1.3 Create your fitted model class

Create a new R script with a class called clv.{your-model-name} where the part in the brackets is the name of your model. In the class definition, make sure to inherit from clv.fitted.transactions (transaction models) or clv.fitted.spending (spending models) in order to get the basic functionality. An instance of this class is returned to the user to use in other methods (summary, predict, ..) and it contains all required data, including instances of the clv.model and clv.data classes, and the CBS. It is created already when model fitting is initiated and is then used to perform covariate or no-covariate specific steps during the estimation process. See also the class documentation ?`clv.fitted.transactions-class` and ?`clv.fitted.spending-class`.

#' @keywords internal
#' @importFrom methods setClass
#' @include class_clv_model_bgnbd.R class_clv_data.R class_clv_fitted_transactions.R
setClass(Class = "clv.bgnbd", contains = "clv.fitted.transactions",
         slots = c(
           cbs = "data.table"),

         # Prototype is labeled not useful anymore, but still recommended by Hadley / Bioc
         prototype = list(
           cbs = data.table()))

1.4 Implement the fitted model

We now need a method to generate a CBS matrix, as well as a constructor for the class. We will call the CBS generating method from the constructor and return an instance of clv.{your-model-name}. The instance has to be created with an instance of clv.data that contains the transaction data and clv.model that is used for most of the model-specific steps.

Constructor

clv.bgnbd <- function(cl, clv.data){

  dt.cbs.bgnbd <- bgnbd_cbs(clv.data = clv.data)
  clv.model    <- clv.model.bgnbd.no.cov()

  return(new("clv.bgnbd",
             clv.fitted.transactions(cl=cl, clv.model=clv.model, clv.data=clv.data),
             cbs = dt.cbs.bgnbd))
}

CBS method: Method to create the Customer-By-Sufficiency (CBS) data.table from the transaction data in the estimation period.

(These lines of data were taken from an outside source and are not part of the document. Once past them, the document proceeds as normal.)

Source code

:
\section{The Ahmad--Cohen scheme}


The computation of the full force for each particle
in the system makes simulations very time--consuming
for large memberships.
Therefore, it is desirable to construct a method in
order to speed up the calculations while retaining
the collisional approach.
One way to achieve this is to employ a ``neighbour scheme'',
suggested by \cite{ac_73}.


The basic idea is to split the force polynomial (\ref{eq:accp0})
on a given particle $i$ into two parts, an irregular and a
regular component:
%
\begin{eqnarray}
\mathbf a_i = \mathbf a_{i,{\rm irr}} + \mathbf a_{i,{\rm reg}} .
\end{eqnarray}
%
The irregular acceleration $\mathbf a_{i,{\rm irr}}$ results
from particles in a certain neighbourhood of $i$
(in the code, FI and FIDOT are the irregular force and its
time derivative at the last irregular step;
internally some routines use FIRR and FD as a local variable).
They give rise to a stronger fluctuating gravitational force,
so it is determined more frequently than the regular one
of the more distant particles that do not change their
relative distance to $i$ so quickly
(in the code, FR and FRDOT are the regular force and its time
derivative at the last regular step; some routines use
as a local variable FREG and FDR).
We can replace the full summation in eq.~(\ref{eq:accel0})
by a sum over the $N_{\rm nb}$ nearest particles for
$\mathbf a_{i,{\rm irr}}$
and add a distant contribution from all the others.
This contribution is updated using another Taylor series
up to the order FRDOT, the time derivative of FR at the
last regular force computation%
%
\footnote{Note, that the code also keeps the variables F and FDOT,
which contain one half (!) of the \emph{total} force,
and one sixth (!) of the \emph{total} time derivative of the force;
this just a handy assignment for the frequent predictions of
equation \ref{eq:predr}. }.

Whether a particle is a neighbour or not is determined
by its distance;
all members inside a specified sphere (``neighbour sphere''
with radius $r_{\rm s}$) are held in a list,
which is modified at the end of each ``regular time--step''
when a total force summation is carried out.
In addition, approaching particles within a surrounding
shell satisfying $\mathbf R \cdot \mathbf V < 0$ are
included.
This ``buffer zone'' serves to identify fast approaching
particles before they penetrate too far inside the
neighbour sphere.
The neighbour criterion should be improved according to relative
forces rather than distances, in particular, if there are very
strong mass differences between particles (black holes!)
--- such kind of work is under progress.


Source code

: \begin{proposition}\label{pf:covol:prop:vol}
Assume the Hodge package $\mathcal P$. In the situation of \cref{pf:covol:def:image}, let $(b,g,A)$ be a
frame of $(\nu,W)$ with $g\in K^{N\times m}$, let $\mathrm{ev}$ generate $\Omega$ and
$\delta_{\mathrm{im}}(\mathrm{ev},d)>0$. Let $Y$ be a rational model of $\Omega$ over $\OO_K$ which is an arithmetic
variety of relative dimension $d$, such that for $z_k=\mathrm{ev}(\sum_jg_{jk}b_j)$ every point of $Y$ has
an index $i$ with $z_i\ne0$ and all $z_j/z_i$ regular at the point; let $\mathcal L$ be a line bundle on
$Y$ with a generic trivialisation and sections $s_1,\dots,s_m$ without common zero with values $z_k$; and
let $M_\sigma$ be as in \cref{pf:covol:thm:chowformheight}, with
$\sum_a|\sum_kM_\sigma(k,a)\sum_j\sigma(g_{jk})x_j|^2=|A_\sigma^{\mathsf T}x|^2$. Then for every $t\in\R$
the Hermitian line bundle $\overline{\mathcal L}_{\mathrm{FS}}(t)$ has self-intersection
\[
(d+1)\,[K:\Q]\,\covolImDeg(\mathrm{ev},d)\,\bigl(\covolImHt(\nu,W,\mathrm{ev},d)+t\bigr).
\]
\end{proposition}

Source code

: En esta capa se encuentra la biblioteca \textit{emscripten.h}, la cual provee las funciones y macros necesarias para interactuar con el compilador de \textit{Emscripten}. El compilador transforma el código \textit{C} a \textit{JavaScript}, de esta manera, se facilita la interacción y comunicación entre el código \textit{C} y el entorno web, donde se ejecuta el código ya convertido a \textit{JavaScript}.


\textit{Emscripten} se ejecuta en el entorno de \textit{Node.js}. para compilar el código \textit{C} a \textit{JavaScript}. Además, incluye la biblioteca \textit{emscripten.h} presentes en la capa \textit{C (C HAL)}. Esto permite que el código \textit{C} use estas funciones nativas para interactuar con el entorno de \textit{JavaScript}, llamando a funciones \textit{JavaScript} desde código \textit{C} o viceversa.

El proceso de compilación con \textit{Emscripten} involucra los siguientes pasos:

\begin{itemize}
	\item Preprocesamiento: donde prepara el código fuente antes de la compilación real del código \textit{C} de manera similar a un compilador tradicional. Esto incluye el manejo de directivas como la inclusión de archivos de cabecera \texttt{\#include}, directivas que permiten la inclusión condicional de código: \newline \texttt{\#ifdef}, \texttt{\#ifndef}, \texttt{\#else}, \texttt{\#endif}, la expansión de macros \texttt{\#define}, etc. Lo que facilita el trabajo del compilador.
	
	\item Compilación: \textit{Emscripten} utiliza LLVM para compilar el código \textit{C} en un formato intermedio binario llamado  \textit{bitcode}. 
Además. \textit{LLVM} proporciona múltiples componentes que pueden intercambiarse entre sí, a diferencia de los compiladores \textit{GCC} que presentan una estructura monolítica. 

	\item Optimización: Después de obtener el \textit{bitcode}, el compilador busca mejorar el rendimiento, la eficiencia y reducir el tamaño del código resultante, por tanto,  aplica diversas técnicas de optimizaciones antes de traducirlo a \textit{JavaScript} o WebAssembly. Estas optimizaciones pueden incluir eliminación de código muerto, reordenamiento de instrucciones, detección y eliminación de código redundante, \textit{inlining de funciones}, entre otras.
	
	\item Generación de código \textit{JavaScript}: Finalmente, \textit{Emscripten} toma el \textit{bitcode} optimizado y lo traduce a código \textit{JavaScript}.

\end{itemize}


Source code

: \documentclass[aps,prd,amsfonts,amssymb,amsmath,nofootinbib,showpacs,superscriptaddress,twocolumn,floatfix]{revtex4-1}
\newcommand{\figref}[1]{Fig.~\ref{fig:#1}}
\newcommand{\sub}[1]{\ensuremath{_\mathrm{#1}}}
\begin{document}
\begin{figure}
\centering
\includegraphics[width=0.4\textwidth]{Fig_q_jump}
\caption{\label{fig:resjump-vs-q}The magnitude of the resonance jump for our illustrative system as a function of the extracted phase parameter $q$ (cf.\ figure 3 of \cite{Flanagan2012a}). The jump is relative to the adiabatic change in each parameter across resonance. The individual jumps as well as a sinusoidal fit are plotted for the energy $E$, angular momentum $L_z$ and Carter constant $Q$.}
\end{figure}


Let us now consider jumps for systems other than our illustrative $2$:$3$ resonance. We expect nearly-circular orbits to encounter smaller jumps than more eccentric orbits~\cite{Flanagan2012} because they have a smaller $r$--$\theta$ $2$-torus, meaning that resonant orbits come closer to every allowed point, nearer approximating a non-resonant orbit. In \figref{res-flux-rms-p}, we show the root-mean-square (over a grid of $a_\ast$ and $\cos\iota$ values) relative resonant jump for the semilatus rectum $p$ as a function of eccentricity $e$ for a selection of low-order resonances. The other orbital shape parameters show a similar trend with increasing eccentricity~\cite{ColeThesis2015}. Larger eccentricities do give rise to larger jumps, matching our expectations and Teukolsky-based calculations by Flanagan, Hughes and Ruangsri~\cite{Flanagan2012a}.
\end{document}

bgnbd_cbs <- function(clv.data){
  Date <- Price <- x <- date.first.actual.trans <- date.last.transaction <- NULL
  # Customer-By-Sufficiency (CBS) Matrix
  #   Only for transactions in calibration period
  #   Only repeat transactions are relevant
  #
  #   For every customer:
  #     x:        Number of repeat transactions := Number of actual transactions - 1
  #     t.x:      Time between first actual and last transaction
  #     T.cal:    Time between first actual transaction and end of calibration period
  #
  #     All time is expressed in time units
  trans.dt <- clv.data.get.transactions.in.estimation.period(clv.data = clv.data)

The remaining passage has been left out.